REPUBLIKA.CO.ID, PALEMBANG -- Guru Besar Fakultas Ekonomi Universitas Sriwijaya Bernadette Robiani menilai perekonomian Sumatera Selatan bakal menghadapi sejumah tantangan pada 2020. Hal itu seiring perubahan perilaku ekonomi di dalam dan luar negeri.
Bernadette mengatakan tantangan ini tak lepas dari ketergantungan dari Sumatra Selatan pada ekspor bahan baku komoditas karet, sawit dan batubara.
Ketiga komoditas ekspor tersebut diketahui mengalami penurunan harga yang cukup signifikan dalam sejak lima tahun terakhir, dan dibarengi dengan penurunan permintaan pasar dunia.
“Jika pun akan melakukan hilirisasi dengan tujuan akan diserap di dalam negeri sendiri, maka tantangannya yakni riset dan inovasi,” kata dia.
Kemudian, tantangan lainnya yakni hingga kini Sumatera Selatan sejatinya masih mengandalkan belanja pemerintah dari APBD dan APBN untuk investasi.
Lalu, Bernadette juga menyoroti mengenai adanya perubahan pola konsumsi di masyarakat seiring dengan perkembangan gaya hidup.
“Konsumen lebih senang membeli makanan jadi secara online ketimbang memasak sendiri.

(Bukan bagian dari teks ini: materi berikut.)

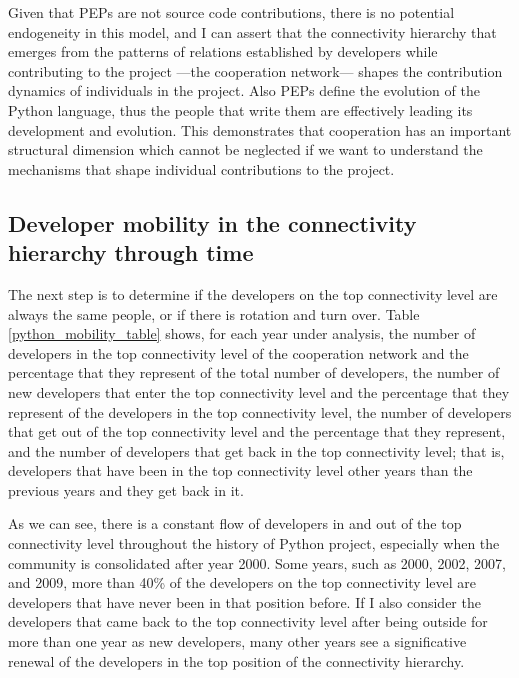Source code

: Given that PEPs are not source code contributions, there is no potential endogeneity in this model, and I can assert that the connectivity hierarchy that emerges from the patterns of relations established by developers while contributing to the project ---the cooperation network--- shapes the contribution dynamics of individuals in the project. Also PEPs define the evolution of the Python language, thus the people that write them are effectively leading its development and evolution. This demonstrates that cooperation has an important structural dimension which cannot be neglected if we want to understand the mechanisms that shape individual contributions to the project.

\subsection{Developer mobility in the connectivity hierarchy through time}

The next step is to determine if the developers on the top connectivity level are always the same people, or if there is rotation and turn over. Table \ref{python_mobility_table} shows, for each year under analysis, the number of developers in the top connectivity level of the cooperation network and the percentage that they represent of the total number of developers, the number of new developers that enter the top connectivity level and the percentage that they represent of the developers in the top connectivity level, the number of developers that get out of the top connectivity level and the percentage that they represent, and the number of developers that get back in the top connectivity level; that is, developers that have been in the top connectivity level other years than the previous years and they get back in it.



As we can see, there is a constant flow of developers in and out of the top connectivity level throughout the history of Python project, especially when the community is consolidated after year 2000. Some years, such as 2000, 2002, 2007, and 2009, more than 40\% of the developers on the top connectivity level are developers that have never been in that position before. If I also consider the developers that came back to the top connectivity level after being outside for more than one year as new developers, many other years see a significative renewal of the developers in the top position of the connectivity hierarchy.

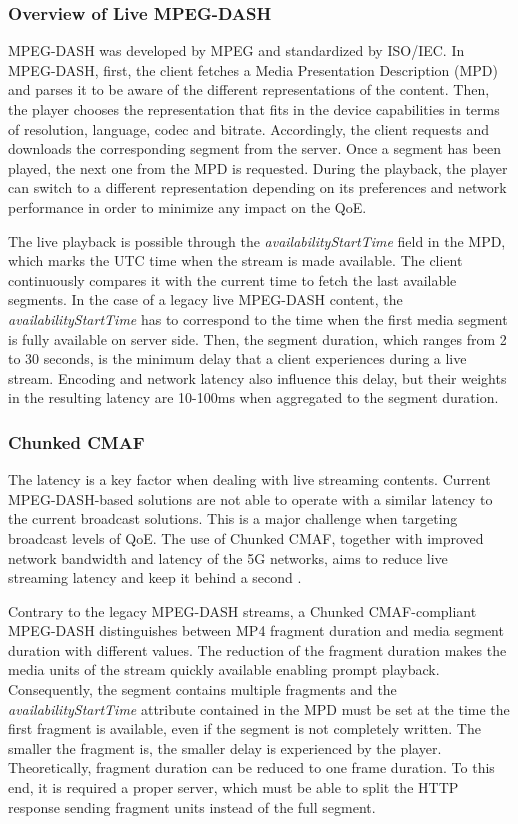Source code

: \subsubsection{Overview of Live MPEG-DASH}
\label{sec:BMSB2019dash}
MPEG-DASH was developed by MPEG and standardized by ISO/IEC. In MPEG-DASH, first, the client fetches a Media Presentation Description (MPD) and parses it to be aware of the different representations of the content. Then, the player chooses the representation that fits in the device capabilities in terms of resolution, language, codec and bitrate. Accordingly, the client requests and downloads the corresponding segment from the server. Once a segment has been played, the next one from the MPD is requested. During the playback, the player can switch to a different representation depending on its preferences and network performance in order to minimize any impact on the QoE.

The live playback is possible through the \textit{availabilityStartTime} field in the MPD, which marks the UTC time when the stream is made available. The client continuously compares it with the current time to fetch the last available segments. In the case of a legacy live MPEG-DASH content, the \textit{availabilityStartTime} has to correspond to the time when the first media segment is fully available on server side. Then, the segment duration, which ranges from 2 to 30 seconds, is the minimum delay that a client experiences during a live stream. Encoding and network latency also influence this delay, but their weights in the resulting latency are 10-100ms when aggregated to the segment duration.

\subsubsection{Chunked CMAF}
\label{sec:BMSB2019cmaf}
The latency is a key factor when dealing with live streaming contents. Current MPEG-DASH-based solutions are not able to operate with a similar latency to the current broadcast solutions. This is a major challenge when targeting broadcast levels of QoE. The use of Chunked CMAF, together with improved network bandwidth and latency of the 5G networks, aims to reduce live streaming latency and keep it behind a second \cite{bouzakaria2014overhead}.

Contrary to the legacy MPEG-DASH streams, a Chunked CMAF-compliant MPEG-DASH distinguishes between MP4 fragment duration and media segment duration with different values. The reduction of the fragment duration makes the media units of the stream quickly available enabling prompt playback. Consequently, the segment contains multiple fragments and the \textit{availabilityStartTime} attribute contained in the MPD must be set at the time the first fragment is available, even if the segment is not completely written. The smaller the fragment is, the smaller delay is experienced by the player. Theoretically, fragment duration can be reduced to one frame duration. To this end, it is required a proper server, which must be able to split the HTTP response sending fragment units instead of the full segment.

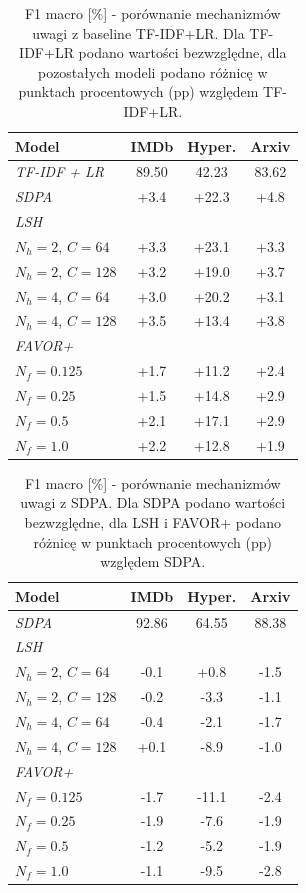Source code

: \documentclass[a4paper,11pt,twoside]{report}
\theoremstyle{definition}
\begin{document}
\begin{table}[t!]
\centering
\caption{F1 macro [\%] - porównanie mechanizmów uwagi z baseline TF-IDF+LR. Dla TF-IDF+LR podano wartości bezwzględne, dla pozostałych modeli podano różnicę w punktach procentowych (pp) względem TF-IDF+LR.}
\label{tab:attention-f1-vs-baseline}
\smallskip
\begin{tabular}{@{}lccc@{}}
\toprule
\textbf{Model} & \textbf{IMDb} & \textbf{Hyper.} & \textbf{Arxiv} \\
\midrule
\textit{TF-IDF + LR} & 89.50 & 42.23 & 83.62 \\
\midrule
\textit{SDPA} & +3.4 & +22.3 & +4.8 \\
\midrule
\multicolumn{4}{l}{\textit{LSH}} \\
$N_h{=}2$, $C{=}64$ & +3.3 & +23.1 & +3.3 \\
$N_h{=}2$, $C{=}128$ & +3.2 & +19.0 & +3.7 \\
$N_h{=}4$, $C{=}64$ & +3.0 & +20.2 & +3.1 \\
$N_h{=}4$, $C{=}128$ & +3.5 & +13.4 & +3.8 \\
\midrule
\multicolumn{4}{l}{\textit{FAVOR+}} \\
$N_f{=}0.125$ & +1.7 & +11.2 & +2.4 \\
$N_f{=}0.25$ & +1.5 & +14.8 & +2.9 \\
$N_f{=}0.5$ & +2.1 & +17.1 & +2.9 \\
$N_f{=}1.0$ & +2.2 & +12.8 & +1.9 \\
\bottomrule
\end{tabular}
\end{table}


\begin{table}[t!]
\centering
\caption{F1 macro [\%] - porównanie mechanizmów uwagi z SDPA. Dla SDPA podano wartości bezwzględne, dla LSH i FAVOR+ podano różnicę w punktach procentowych (pp) względem SDPA.}
\label{tab:attention-f1-vs-sdpa}
\smallskip
\begin{tabular}{@{}lccc@{}}
\toprule
\textbf{Model} & \textbf{IMDb} & \textbf{Hyper.} & \textbf{Arxiv} \\
\midrule
\textit{SDPA} & 92.86 & 64.55 & 88.38 \\
\midrule
\multicolumn{4}{l}{\textit{LSH}} \\
$N_h{=}2$, $C{=}64$ & -0.1 & +0.8 & -1.5 \\
$N_h{=}2$, $C{=}128$ & -0.2 & -3.3 & -1.1 \\
$N_h{=}4$, $C{=}64$ & -0.4 & -2.1 & -1.7 \\
$N_h{=}4$, $C{=}128$ & +0.1 & -8.9 & -1.0 \\
\midrule
\multicolumn{4}{l}{\textit{FAVOR+}} \\
$N_f{=}0.125$ & -1.7 & -11.1 & -2.4 \\
$N_f{=}0.25$ & -1.9 & -7.6 & -1.9 \\
$N_f{=}0.5$ & -1.2 & -5.2 & -1.9 \\
$N_f{=}1.0$ & -1.1 & -9.5 & -2.8 \\
\bottomrule
\end{tabular}
\end{table}
\end{document}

Hal itu membawa implikasi pada melambatnya pertumbuhan konsumsi makanan dan minuman,” kata dia.
Selain itu, adanya perubahan sistem dari manual ke digital juga akan berpengaruh pada serapan tenaga kerja.
“Sejumlah tantangan akan dihadapi pelaku usaha di Sumsel pada 2020, tapi tentunya dibalik tantangan ini tetap ada peluang,” kata dia.
Ia mengatakan, peluang ekonomi itu diantaranya, adanya jalan tol yang menghubungkan Sumatera Selatan dengan Lampung dari Bakauheni hingga Palembang.
“Tersedianya jalan tol ini akan menciptakan aktivitas ekonomi baru yang memberikan dampak multi karena adanya efisiensi,” ujar dia.
Sementara itu, Bank Indonesia memproyeksi pertumbuhan ekonomi Sumatera Selatan bakal melaju di kisaran 5,7 persen-6,1 persen pada tahun 2020 karena didorong oleh investasi.